Entering the Indian Administration Sans the Civil Service Exams
By Alyssa Nagrath
Shashi Tharoor, one of India’s foremost public figures has declared multiple times that the time has come for India’s civil service to accept lateral entry recruitment of young, talented and experienced professionals. According to him, this could greatly aid India’s administrative structure and usher in a new era of technocratic, innovative governance practices.
This is easier said than done, however. The Indian Civil Service is as old as the British colonial era since the British regime invented and formalized the national administrative service. As colonial by nature and practice as British imperialist rule in India was, the Indian government since Independence has brought forward much of the recruitment practices and hierarchies of the civil service from the British era into the 21st century. This has in many ways posed various obstacles in good governance for the country, as the reports of institutional flaws and corruption incentives that regularly crop up in mainstream media can testify.

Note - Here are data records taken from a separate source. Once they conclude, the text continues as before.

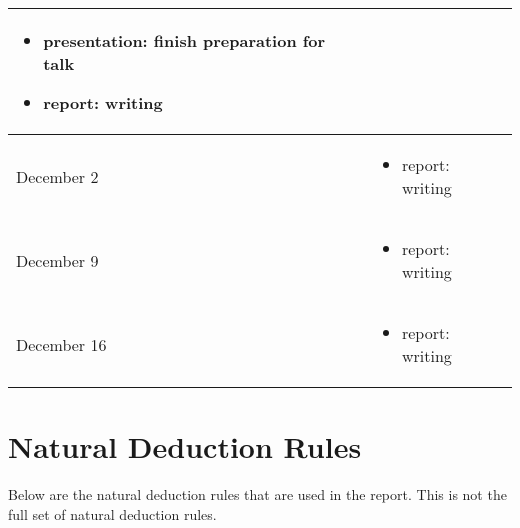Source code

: \documentclass[12pt]{article}
\begin{document}
\begin{center}
\begin{tabular}{ | m{2.5cm} | m{14cm} | }
\begin{itemize}
	\item presentation: finish preparation for talk
	\item report: writing
	\end{itemize} \\  
\hline
December 2 & 
	\begin{itemize}
	\item report: writing
	\end{itemize} \\ 
\hline
December 9 & 
	\begin{itemize}
	\item report: writing
	\end{itemize} \\ 
\hline
December 16 & 
	\begin{itemize}
	\item report: writing
	\end{itemize} \\ 
\hline
\end{tabular}
\end{center}








\appendix

\section{Natural Deduction Rules}
\label{app:rules}

Below are the natural deduction rules that are used in the report. This is not the full set of natural deduction rules.
\end{document}
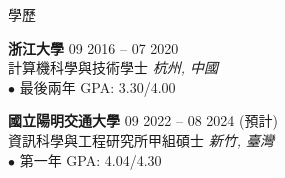 \documentclass{resume}
\begin{document}
\vspace{-1em}
\begin{rSection}{學歷}

{\bf 浙江大學} \hfill {09 2016 -- 07 2020}\\
計算機科學與技術學士 \hfill \textit{杭州, 中國}\\
$\bullet$ 最後兩年 GPA: 3.30/4.00

{\bf 國立陽明交通大學} \hfill {09 2022 -- 08 2024 (預計)}\\
資訊科學與工程研究所甲組碩士 \hfill \textit{新竹, 臺灣}\\
$\bullet$ 第一年 GPA: 4.04/4.30

\end{rSection}
\end{document}
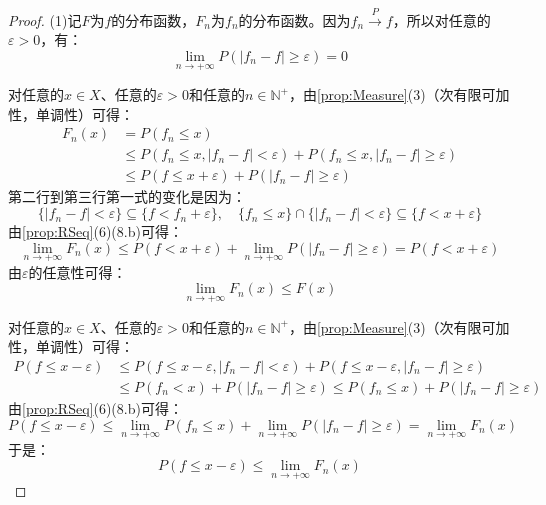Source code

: \begin{proof}
	(1)记$F$为$f$的分布函数，$F_n$为$f_n$的分布函数。因为$f_n\overset{P}{\longrightarrow}f$，所以对任意的$\varepsilon>0$，有：
	\begin{equation*}
		\lim_{n\to+\infty}P(|f_n-f|\geqslant\varepsilon)=0
	\end{equation*}\par
	对任意的$x\in X$、任意的$\varepsilon>0$和任意的$n\in \mathbb{N}^+$，由\cref{prop:Measure}(3)（次有限可加性，单调性）可得：
	\begin{align*}
		F_n(x)&=P(f_n\leqslant x) \\
		&\leqslant P(f_n\leqslant x,|f_n-f|<\varepsilon)+P(f_n\leqslant x,|f_n-f|\geqslant\varepsilon) \\
		&\leqslant P(f\leqslant x+\varepsilon)+P(|f_n-f|\geqslant\varepsilon)
	\end{align*}
	第二行到第三行第一式的变化是因为：
	\begin{equation*}
		\{|f_n-f|<\varepsilon\}\subseteq\{f<f_n+\varepsilon\},\quad\{f_n\leqslant x\}\cap\{|f_n-f|<\varepsilon\}\subseteq\{f<x+\varepsilon\}
	\end{equation*}
	由\cref{prop:RSeq}(6)(8.b)可得：
	\begin{equation*}
		\lim_{n\to+\infty}F_n(x)\leqslant P(f<x+\varepsilon)+\lim_{n\to+\infty}P(|f_n-f|\geqslant\varepsilon)=P(f<x+\varepsilon)
	\end{equation*}
	由$\varepsilon$的任意性可得：
	\begin{equation*}
		\lim_{n\to+\infty}F_n(x)\leqslant F(x)
	\end{equation*}\par
	对任意的$x\in X$、任意的$\varepsilon>0$和任意的$n\in \mathbb{N}^+$，由\cref{prop:Measure}(3)（次有限可加性，单调性）可得：
	\begin{align*}
		P(f\leqslant x-\varepsilon)&\leqslant P(f\leqslant x-\varepsilon,|f_n-f|<\varepsilon)+P(f\leqslant x-\varepsilon,|f_n-f|\geqslant \varepsilon) \\
		&\leqslant P(f_n<x)+P(|f_n-f|\geqslant\varepsilon)\leqslant P(f_n\leqslant x)+P(|f_n-f|\geqslant\varepsilon)
	\end{align*}
	由\cref{prop:RSeq}(6)(8.b)可得：
	\begin{equation*}
		P(f\leqslant x-\varepsilon)\leqslant\lim_{n\to+\infty}P(f_n\leqslant x)+\lim_{n\to+\infty}P(|f_n-f|\geqslant\varepsilon)=\lim_{n\to+\infty}F_n(x)
	\end{equation*}
	于是：
	\begin{equation*}
		P(f\leqslant x-\varepsilon)\leqslant\lim_{n\to+\infty}F_n(x)

\end{equation*}
\end{proof}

Against such a backdrop, many states have recently initiated the CMGGA initiative - the Chief Minister’s Good Governance Associates - in an attempt to kickstart lateral entry into the Indian Civil Services. Each year, these initiatives provide a platform to young professionals to work closely with the Chief Minister's Office of a particular state for bringing transparency, accountability and efficiency in public service delivery. It normally involves a 2 week training period for the recruits, after which they work directly with district administrations to implement and drive projects on the ground for a year. An example of a CMGGA initiative is the “ Super Village Challenge Competition” which provided incentives to village panchayats to take up social projects within a limited time frame. This led to a drastic improvement in the quality of life of villages such as Palwal, an ordinary Indian village which henceforth emerged as a developed area with solar powered buildings, CCTV cameras and wifi facilities.

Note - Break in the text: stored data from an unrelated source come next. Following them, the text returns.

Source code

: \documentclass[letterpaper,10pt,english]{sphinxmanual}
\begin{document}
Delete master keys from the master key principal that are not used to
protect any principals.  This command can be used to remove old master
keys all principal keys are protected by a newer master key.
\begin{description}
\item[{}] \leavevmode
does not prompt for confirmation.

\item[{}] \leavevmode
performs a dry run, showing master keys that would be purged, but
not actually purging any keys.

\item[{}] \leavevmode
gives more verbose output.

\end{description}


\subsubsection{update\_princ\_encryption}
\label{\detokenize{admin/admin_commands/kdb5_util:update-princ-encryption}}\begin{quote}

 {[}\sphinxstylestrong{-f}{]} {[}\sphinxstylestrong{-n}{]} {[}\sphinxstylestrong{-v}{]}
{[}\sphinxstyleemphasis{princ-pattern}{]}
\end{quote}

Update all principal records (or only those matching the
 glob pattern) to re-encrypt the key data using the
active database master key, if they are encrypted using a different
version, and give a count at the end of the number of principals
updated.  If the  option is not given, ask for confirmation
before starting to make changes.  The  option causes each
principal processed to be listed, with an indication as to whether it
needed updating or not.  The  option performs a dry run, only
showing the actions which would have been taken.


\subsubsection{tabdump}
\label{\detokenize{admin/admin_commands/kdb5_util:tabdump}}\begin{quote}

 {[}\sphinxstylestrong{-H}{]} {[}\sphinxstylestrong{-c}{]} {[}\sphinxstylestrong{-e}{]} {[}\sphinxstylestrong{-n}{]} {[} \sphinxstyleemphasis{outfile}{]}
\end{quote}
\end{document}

“I was assigned to work with the Planning department of Maharashtra state and the United Nations on an initiative to improve HDI ratings in select districts,” says Aastha Sethi, a former Chief Minister's Fellow from the state of Maharashtra. “Our mentors were senior bureaucrats. Senior officers - by virtue of their years of experience - definitely helped me a lot in narrowing down my executive strategy for my project. Their in-depth knowledge and years of service were a valuable resource to learn from when it came to administration. However, a lot of us from the development sector backgrounds also contributed in formulating new ideas and strategies for implementation of schemes, though we lacked decision-making power.”
Although these Fellowships claim to be a 'first-of-its-kind experiential learning model in India', it is not the first governmental attempt to initiate lateral entry into the Indian bureaucracy. Previous attempts to encourage the same (such as the initiative to appoint joint secretaries through lateral recruitment) have been problematic mainly due to two main factors: insufficient training periods and the limited time frame within which the associates were expected to carry out their projects. This led to insufficient impacts by the projects initiated by the lateral entry hires who reported being more soaked into the bureaucratic system than being able to revamp it.

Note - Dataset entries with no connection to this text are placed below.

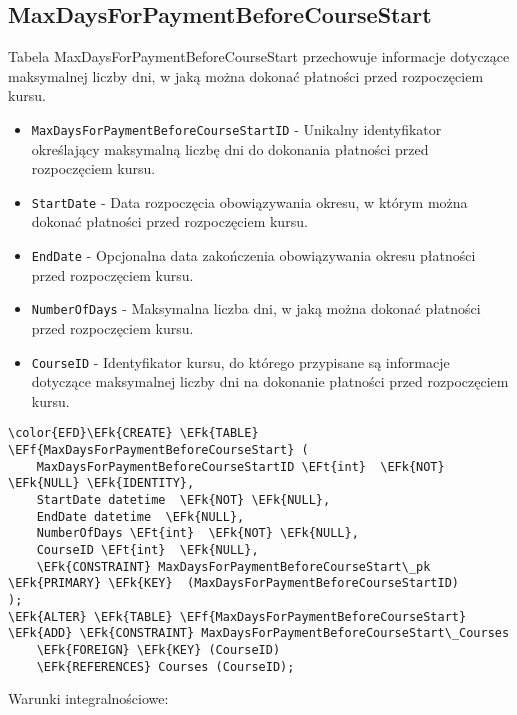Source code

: \documentclass[11pt]{article}
\newcommand{\EFk}[1]{\textcolor{EFk}{\textbf{#1}}} %
\newcommand{\EFf}[1]{\textcolor{EFf}{#1}} %
\newcommand{\EFt}[1]{\textcolor{EFt}{\textbf{#1}}} %
\begin{document}
\subsection{MaxDaysForPaymentBeforeCourseStart}
\label{sec:org98aa3c9}
Tabela MaxDaysForPaymentBeforeCourseStart przechowuje informacje dotyczące maksymalnej liczby dni, w jaką można dokonać płatności przed rozpoczęciem kursu.
\begin{itemize}
\item \texttt{MaxDaysForPaymentBeforeCourseStartID} - Unikalny identyfikator określający maksymalną liczbę dni do dokonania płatności przed rozpoczęciem kursu.
\item \texttt{StartDate} - Data rozpoczęcia obowiązywania okresu, w którym można dokonać płatności przed rozpoczęciem kursu.
\item \texttt{EndDate} - Opcjonalna data zakończenia obowiązywania okresu płatności przed rozpoczęciem kursu.
\item \texttt{NumberOfDays} - Maksymalna liczba dni, w jaką można dokonać płatności przed rozpoczęciem kursu.
\item \texttt{CourseID} - Identyfikator kursu, do którego przypisane są informacje dotyczące maksymalnej liczby dni na dokonanie płatności przed rozpoczęciem kursu.
\end{itemize}
\begin{Code}
\begin{Verbatim}
\color{EFD}\EFk{CREATE} \EFk{TABLE} \EFf{MaxDaysForPaymentBeforeCourseStart} (
    MaxDaysForPaymentBeforeCourseStartID \EFt{int}  \EFk{NOT} \EFk{NULL} \EFk{IDENTITY},
    StartDate datetime  \EFk{NOT} \EFk{NULL},
    EndDate datetime  \EFk{NULL},
    NumberOfDays \EFt{int}  \EFk{NOT} \EFk{NULL},
    CourseID \EFt{int}  \EFk{NULL},
    \EFk{CONSTRAINT} MaxDaysForPaymentBeforeCourseStart\_pk \EFk{PRIMARY} \EFk{KEY}  (MaxDaysForPaymentBeforeCourseStartID)
);
\EFk{ALTER} \EFk{TABLE} \EFf{MaxDaysForPaymentBeforeCourseStart} \EFk{ADD} \EFk{CONSTRAINT} MaxDaysForPaymentBeforeCourseStart\_Courses
    \EFk{FOREIGN} \EFk{KEY} (CourseID)
    \EFk{REFERENCES} Courses (CourseID);
\end{Verbatim}
\end{Code}
Warunki integralnościowe:
\end{document}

“There were a few good initiatives that I could push through in my time,” states Sheikh Suhail, a former Governance Fellow with the state of Punjab. “However, the final decision making authority is always the bureaucracy, and there's a lot of political uncertainty when there are state/country elections. This adversely impacts the momentum of development activities."
Bearing in mind such dismal features of previous attempts, the effectiveness of the CMGGA programme comes into question. In particular, an issue that has been identified by former lateral entry recruits is the insufficient two week training period, and the short duration of their contracts. Both Aastha and Sheikh agree that the introduction of lateral entry recruits and consultants such as Good Governance Fellows into India’s complex bureaucratic system need to be organized in a nuanced manner. The capacity building and training modules as well as the durations of the same also need to be restructured to become more comprehensive.
Unless these aspects are corrected, the impact of lateral entry recruitment initiatives such as the CMGGA is unlikely to be significant. This would be a huge pity since it has been documented that such officials have brought with them the kind of drive and energy that India’s development requires at present.